Chris Marker, Chats Perchés
Contes Immoraux (1968) et La Bête (1975), de Walerian Borowczyk
Le Bonheur, de Alexandre Medvedkine, 1934
Arthur Rimbaud, de Richard Dindo, 1991


Zazie dans le métro
Louis Malle, 1960, ARTE Vidéo
Adaptation magnifique du livre de Queneau, dans un cinéma virtuose et simple, sensible et drôle, délicat et spectaculaire, Zazie montre les prémices de tout ce qui a suivi, à la fois dans les films « vus d’un gosse », les gags « not made in Hollywood », la Nouvelle vague dont il est le précurseur. Les dialogues sont précieux «Je veux être institutrice jusqu’à 65 ans pour faire chier les mômes, ou astronaute pour faire chier les Martiens ! «. Les enfants de l’âge de la petite Zazie se régalent et sont un régal à regarder regarder. C’est exprès, Monsieur Gates, qu’il y a deux fois le même mot.
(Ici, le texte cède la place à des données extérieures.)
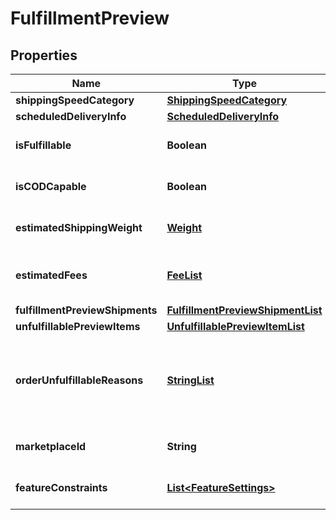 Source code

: 
# FulfillmentPreview

## Properties
Name | Type | Description | Notes
------------ | ------------- | ------------- | -------------
**shippingSpeedCategory** | [**ShippingSpeedCategory**](ShippingSpeedCategory.md) |  | 
**scheduledDeliveryInfo** | [**ScheduledDeliveryInfo**](ScheduledDeliveryInfo.md) |  |  [optional]
**isFulfillable** | **Boolean** | When true, this fulfillment order preview is fulfillable. | 
**isCODCapable** | **Boolean** | When true, this fulfillment order preview is for COD (Cash On Delivery). | 
**estimatedShippingWeight** | [**Weight**](Weight.md) | Estimated shipping weight for this fulfillment order preview. |  [optional]
**estimatedFees** | [**FeeList**](FeeList.md) | The estimated fulfillment fees for this fulfillment order preview, if applicable. |  [optional]
**fulfillmentPreviewShipments** | [**FulfillmentPreviewShipmentList**](FulfillmentPreviewShipmentList.md) |  |  [optional]
**unfulfillablePreviewItems** | [**UnfulfillablePreviewItemList**](UnfulfillablePreviewItemList.md) |  |  [optional]
**orderUnfulfillableReasons** | [**StringList**](StringList.md) | Error codes associated with the fulfillment order preview that indicate why the order is not fulfillable.  Error code examples:  DeliverySLAUnavailable InvalidDestinationAddress |  [optional]
**marketplaceId** | **String** | The marketplace the fulfillment order is placed against. | 
**featureConstraints** | [**List&lt;FeatureSettings&gt;**](FeatureSettings.md) | A list of features and their fulfillment policies to apply to the order. |  [optional]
Calcutta et l’Inde Fantôme
Louis Malle, 1969, ARTE Vidéo
Il doit y avoir, pour l’Inde, deux types d’individus : ceux qui aiment, y sont allés ou en ont l’envie, et les autres. Je fais partie des seconds et, pourtant, parce qu’il y va de la conscience professionnelle, j’ai regardé ces films de Malle. Si je n’ai toujours pas envie d’y aller, j’ai aimé ces documentaires qui sont l’œuvre d’un très grand cinéaste.

Atlantic City
Louis Malle, 1980, ARTE Vidéo
Depuis 1980, je n’ai pu couper un citron sans penser aux seins de Susan Sarandon. Elle est magnifique et Burt Lancaster est éblouissant dans un de ses plus beaux rôles. Tourné dans des extérieurs « réels », il était impensable, ou trop cher, de faire écrouler un immense hôtel ou d’en faire reconstruire plusieurs tout aussi immenses, le film suggère une solution au problème des banlieues sinistrées : légaliser le jeu de hasard et d’argent. Immédiatement afflueront les pelleteuses et démolisseuses pour ensuite construire les casinos et établir leurs polices mafieuses. À méditer par les élus de banlieue s’ils voulaient diriger la France. Je n’avais pas oublié une seule image de ce film depuis 1980. À l’époque, on allait voir le dernier film de untel et pas un autre navet avec unetelle comme aujourd’hui, trop souvent hélas.

Au Revoir Les Enfants
Louis Malle, 1987, ARTE Vidéo
Pour un borgne, l’occupation allemande fut douce, comme pour les collabos et les planqués, mais elle l’a été beaucoup moins pour les autres. Cet enfant juif est caché par des religieux catholiques. Klarsfeld l’a rappelé, 70 % des Juifs français furent sauvés des nazis par des catholiques, des protestants, des communistes, des athées et, si 1.500 appels téléphoniques anonymes par jour à Paris dénonçaient des Juifs à la Gestapo, c’est mieux que la Hollande, où 3% en réchappèrent. Pour cet enfant juif, donc, à qui le petit Malle (c’est lui) demande : « tu as peur », la réponse est « toujours ». Film bouleversant, douloureux, beau, sans la moindre concession, pas de larmoiement, ni de pitié mal placée, mais une dignité et un « traitement du problème » exempts de la moindre facilité. Il fallait le faire, surtout alors que de doux serviteurs de l’occupant, dont un qui fut plus tard Préfet de Police et même Ministre de la V° République n’étaient même pas encore inquiétés par des procédures judiciaires.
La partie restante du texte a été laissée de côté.